Your instructions :: All of the data should be restated word for word.

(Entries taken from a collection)

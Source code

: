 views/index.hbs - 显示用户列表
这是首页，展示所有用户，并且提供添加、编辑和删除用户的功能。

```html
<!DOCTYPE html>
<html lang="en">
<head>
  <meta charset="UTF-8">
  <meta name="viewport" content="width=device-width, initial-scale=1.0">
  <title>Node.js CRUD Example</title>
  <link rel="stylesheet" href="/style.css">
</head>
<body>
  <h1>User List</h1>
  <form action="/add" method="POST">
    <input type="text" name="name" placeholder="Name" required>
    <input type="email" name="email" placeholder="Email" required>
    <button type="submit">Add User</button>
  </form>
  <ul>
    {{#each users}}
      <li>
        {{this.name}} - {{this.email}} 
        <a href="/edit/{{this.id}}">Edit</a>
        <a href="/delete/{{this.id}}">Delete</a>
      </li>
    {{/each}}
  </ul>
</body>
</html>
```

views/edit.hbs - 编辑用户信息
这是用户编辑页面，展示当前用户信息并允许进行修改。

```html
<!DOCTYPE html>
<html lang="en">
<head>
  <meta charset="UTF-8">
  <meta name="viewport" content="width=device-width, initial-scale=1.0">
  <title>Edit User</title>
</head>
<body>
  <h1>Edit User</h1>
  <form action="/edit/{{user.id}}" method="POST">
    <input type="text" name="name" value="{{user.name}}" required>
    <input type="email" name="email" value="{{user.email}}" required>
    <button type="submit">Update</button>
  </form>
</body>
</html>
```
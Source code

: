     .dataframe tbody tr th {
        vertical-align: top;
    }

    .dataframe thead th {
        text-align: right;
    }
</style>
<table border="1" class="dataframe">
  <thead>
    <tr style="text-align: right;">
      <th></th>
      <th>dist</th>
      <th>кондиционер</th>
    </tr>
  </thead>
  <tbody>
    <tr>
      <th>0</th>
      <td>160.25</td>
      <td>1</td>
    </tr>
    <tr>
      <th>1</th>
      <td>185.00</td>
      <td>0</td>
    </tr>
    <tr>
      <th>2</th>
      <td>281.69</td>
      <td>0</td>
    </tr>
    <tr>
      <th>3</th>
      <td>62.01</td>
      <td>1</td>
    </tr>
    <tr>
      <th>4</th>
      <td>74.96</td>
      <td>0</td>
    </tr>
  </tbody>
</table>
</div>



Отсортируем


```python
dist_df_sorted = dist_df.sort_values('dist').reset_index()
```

Answer for this exercise ::
Source code

: views/index.hbs - 显示用户列表
这是首页，展示所有用户，并且提供添加、编辑和删除用户的功能。

```html
<!DOCTYPE html>
<html lang="en">
<head>
  <meta charset="UTF-8">
  <meta name="viewport" content="width=device-width, initial-scale=1.0">
  <title>Node.js CRUD Example</title>
  <link rel="stylesheet" href="/style.css">
</head>
<body>
  <h1>User List</h1>
  <form action="/add" method="POST">
    <input type="text" name="name" placeholder="Name" required>
    <input type="email" name="email" placeholder="Email" required>
    <button type="submit">Add User</button>
  </form>
  <ul>
    {{#each users}}
      <li>
        {{this.name}} - {{this.email}} 
        <a href="/edit/{{this.id}}">Edit</a>
        <a href="/delete/{{this.id}}">Delete</a>
      </li>
    {{/each}}
  </ul>
</body>
</html>
```

views/edit.hbs - 编辑用户信息
这是用户编辑页面，展示当前用户信息并允许进行修改。

```html
<!DOCTYPE html>
<html lang="en">
<head>
  <meta charset="UTF-8">
  <meta name="viewport" content="width=device-width, initial-scale=1.0">
  <title>Edit User</title>
</head>
<body>
  <h1>Edit User</h1>
  <form action="/edit/{{user.id}}" method="POST">
    <input type="text" name="name" value="{{user.name}}" required>
    <input type="email" name="email" value="{{user.email}}" required>
    <button type="submit">Update</button>
  </form>
</body>
</html>
```
Source code

:     .dataframe tbody tr th {
        vertical-align: top;
    }

    .dataframe thead th {
        text-align: right;
    }
</style>
<table border="1" class="dataframe">
  <thead>
    <tr style="text-align: right;">
      <th></th>
      <th>dist</th>
      <th>кондиционер</th>
    </tr>
  </thead>
  <tbody>
    <tr>
      <th>0</th>
      <td>160.25</td>
      <td>1</td>
    </tr>
    <tr>
      <th>1</th>
      <td>185.00</td>
      <td>0</td>
    </tr>
    <tr>
      <th>2</th>
      <td>281.69</td>
      <td>0</td>
    </tr>
    <tr>
      <th>3</th>
      <td>62.01</td>
      <td>1</td>
    </tr>
    <tr>
      <th>4</th>
      <td>74.96</td>
      <td>0</td>
    </tr>
  </tbody>
</table>
</div>



Отсортируем


```python
dist_df_sorted = dist_df.sort_values('dist').reset_index()
```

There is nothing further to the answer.